Saturday, April 3rd 2021, 6:09 pm - The feat will help unlock the mysteries of elusive antimatter, opening new avenues of science.
When you hear about a laser that cools things down to almost as cold as it's possible to get in our universe, it wouldn't be illogical to presume some Batman villain is up to no good again.
But there is, indeed, such a laser on this Earth, specifically at CERN (European Organization for Nuclear Research), the Switzerland-based nuclear particle physics laboratory. And, as it happens, it's Canadian-made.
Specifically, the researchers at CERN-based ALPHA (Antihydrogen Laser Physics Apparatus) used their laser to cool a sample of antimatter down to near absolute zero. Antimatter is similar to matter, but has an opposite charge, making it very hard to exist in our universe, let alone be manipulated and studied.
Absolute zero, meanwhile, is the theoretical lowest possible temperature that can be reached, at which all molecular motion ceases, hypothesized to be −273.15°C. It has never been reached, but coming near it opens up several avenues of research for scientists studying the extremely rare antimatter particles.

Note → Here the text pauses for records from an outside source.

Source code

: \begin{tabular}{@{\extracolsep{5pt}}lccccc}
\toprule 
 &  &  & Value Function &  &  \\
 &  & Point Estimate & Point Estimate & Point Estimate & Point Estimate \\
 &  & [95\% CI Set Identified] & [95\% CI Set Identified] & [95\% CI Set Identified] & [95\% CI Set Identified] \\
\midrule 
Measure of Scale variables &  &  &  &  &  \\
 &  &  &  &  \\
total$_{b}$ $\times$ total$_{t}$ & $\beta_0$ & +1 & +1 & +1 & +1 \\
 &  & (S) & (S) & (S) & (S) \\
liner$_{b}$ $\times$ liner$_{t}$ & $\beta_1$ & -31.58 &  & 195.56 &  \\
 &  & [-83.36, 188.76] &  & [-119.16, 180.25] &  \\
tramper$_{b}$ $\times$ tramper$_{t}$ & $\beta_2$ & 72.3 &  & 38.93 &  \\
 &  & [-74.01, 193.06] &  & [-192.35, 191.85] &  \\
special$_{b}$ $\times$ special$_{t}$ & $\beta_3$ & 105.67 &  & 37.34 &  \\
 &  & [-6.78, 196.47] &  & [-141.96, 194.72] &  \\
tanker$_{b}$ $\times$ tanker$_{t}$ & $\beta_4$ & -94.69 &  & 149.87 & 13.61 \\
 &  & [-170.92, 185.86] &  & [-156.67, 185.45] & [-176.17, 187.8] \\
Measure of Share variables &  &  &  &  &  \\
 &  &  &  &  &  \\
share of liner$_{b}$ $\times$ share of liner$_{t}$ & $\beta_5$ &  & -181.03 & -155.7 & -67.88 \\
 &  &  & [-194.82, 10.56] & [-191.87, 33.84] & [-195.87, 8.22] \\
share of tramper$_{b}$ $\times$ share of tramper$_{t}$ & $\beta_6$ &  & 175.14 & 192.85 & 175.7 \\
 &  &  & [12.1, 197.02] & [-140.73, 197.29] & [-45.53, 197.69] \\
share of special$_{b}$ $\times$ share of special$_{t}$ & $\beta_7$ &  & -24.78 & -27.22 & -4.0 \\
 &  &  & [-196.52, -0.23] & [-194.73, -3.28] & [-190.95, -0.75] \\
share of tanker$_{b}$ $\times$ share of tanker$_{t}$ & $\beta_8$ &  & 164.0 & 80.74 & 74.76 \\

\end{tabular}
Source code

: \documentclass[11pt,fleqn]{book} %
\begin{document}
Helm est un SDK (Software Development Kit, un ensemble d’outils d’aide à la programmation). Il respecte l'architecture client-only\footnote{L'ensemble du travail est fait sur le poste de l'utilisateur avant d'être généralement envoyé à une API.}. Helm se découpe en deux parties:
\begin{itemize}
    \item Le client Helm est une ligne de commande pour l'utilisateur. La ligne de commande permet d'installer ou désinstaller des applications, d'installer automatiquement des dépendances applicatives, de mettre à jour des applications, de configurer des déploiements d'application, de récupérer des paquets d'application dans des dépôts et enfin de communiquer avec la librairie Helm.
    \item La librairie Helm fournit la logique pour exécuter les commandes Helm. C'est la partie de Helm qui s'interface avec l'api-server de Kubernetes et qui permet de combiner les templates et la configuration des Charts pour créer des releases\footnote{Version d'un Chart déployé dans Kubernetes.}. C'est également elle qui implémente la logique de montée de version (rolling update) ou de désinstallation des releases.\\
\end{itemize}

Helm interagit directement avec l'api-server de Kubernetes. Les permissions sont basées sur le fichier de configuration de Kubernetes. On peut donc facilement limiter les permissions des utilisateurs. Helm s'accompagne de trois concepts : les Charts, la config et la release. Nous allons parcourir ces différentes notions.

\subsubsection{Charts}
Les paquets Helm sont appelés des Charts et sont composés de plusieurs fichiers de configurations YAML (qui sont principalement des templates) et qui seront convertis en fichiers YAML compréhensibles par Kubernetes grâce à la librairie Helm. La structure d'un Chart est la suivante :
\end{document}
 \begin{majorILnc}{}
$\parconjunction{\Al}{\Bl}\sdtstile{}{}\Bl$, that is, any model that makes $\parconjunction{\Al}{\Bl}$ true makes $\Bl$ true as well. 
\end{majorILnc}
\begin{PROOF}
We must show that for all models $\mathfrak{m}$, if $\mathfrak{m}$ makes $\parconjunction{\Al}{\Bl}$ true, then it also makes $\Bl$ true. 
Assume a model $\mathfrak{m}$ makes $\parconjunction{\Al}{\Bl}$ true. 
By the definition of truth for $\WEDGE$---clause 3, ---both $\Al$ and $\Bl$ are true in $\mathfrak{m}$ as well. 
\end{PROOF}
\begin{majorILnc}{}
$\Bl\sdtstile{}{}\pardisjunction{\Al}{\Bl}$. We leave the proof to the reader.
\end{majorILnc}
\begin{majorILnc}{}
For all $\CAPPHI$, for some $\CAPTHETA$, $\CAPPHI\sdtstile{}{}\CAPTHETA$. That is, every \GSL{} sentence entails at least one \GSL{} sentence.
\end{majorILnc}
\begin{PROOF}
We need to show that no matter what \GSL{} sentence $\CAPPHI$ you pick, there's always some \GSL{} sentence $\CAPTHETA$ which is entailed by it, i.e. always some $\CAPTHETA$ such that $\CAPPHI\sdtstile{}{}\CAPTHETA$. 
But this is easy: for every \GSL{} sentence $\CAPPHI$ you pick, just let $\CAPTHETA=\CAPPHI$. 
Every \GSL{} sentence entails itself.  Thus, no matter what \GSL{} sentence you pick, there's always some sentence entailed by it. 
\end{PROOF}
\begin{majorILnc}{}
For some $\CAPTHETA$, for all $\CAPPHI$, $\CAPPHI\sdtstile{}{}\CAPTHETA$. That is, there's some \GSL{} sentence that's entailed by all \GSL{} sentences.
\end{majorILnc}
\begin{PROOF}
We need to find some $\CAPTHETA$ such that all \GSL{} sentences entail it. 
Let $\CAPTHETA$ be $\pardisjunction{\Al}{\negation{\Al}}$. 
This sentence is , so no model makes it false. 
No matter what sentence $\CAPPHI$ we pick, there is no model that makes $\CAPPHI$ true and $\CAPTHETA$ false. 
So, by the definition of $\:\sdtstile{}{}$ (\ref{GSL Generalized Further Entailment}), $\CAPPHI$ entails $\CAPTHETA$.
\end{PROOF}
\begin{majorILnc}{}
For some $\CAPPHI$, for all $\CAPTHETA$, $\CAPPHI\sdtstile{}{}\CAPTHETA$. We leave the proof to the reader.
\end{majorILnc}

Researcher Makoto Fujiwara stands in front of ALPHA Experiment apparatus at CERN. Photo: Maximilien Brice/UBC.
“With this technique, we can address long-standing mysteries like: ‘How does antimatter respond to gravity? Can antimatter help us understand symmetries in physics?’ These answers may fundamentally alter our understanding of our Universe," UBC researcher Dr. Takamasa Momose, a member of ALPHA’s Canadian team who led the development of the laser, said in a release from the university.
The results of the experiment were published in the journal Nature, and involved researchers from TRIUMF, UBC, Simon Fraser University, the University of Calgary, York University, the University of Victoria, and BCIT.